WHAT IS BEING ASKED
In the listing below, find each line containing "Converts" and report it.

MATERIALS PROVIDED
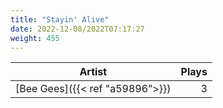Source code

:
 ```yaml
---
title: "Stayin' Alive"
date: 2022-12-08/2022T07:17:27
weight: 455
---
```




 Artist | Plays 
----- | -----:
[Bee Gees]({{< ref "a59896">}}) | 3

==

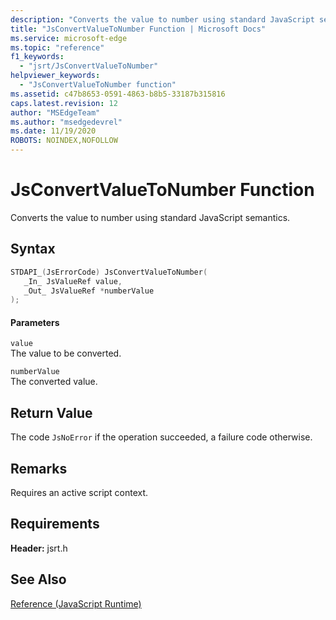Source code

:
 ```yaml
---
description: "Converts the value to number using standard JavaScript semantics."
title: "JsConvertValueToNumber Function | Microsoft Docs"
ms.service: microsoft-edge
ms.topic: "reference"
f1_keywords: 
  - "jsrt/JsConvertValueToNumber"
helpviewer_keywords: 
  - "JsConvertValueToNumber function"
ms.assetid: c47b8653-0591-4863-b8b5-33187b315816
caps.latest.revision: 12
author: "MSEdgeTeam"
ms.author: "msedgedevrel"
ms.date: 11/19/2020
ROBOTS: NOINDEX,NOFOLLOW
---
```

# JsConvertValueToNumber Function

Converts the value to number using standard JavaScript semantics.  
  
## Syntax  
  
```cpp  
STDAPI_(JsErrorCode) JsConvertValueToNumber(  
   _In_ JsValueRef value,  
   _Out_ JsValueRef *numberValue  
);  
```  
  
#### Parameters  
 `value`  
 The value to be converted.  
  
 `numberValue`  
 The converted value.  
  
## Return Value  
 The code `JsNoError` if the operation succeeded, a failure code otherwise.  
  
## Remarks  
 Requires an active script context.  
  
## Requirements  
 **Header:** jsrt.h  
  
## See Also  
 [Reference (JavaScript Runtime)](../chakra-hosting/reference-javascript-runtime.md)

FINISHED TASK
description: "Converts the value to number using standard JavaScript semantics."
Converts the value to number using standard JavaScript semantics.  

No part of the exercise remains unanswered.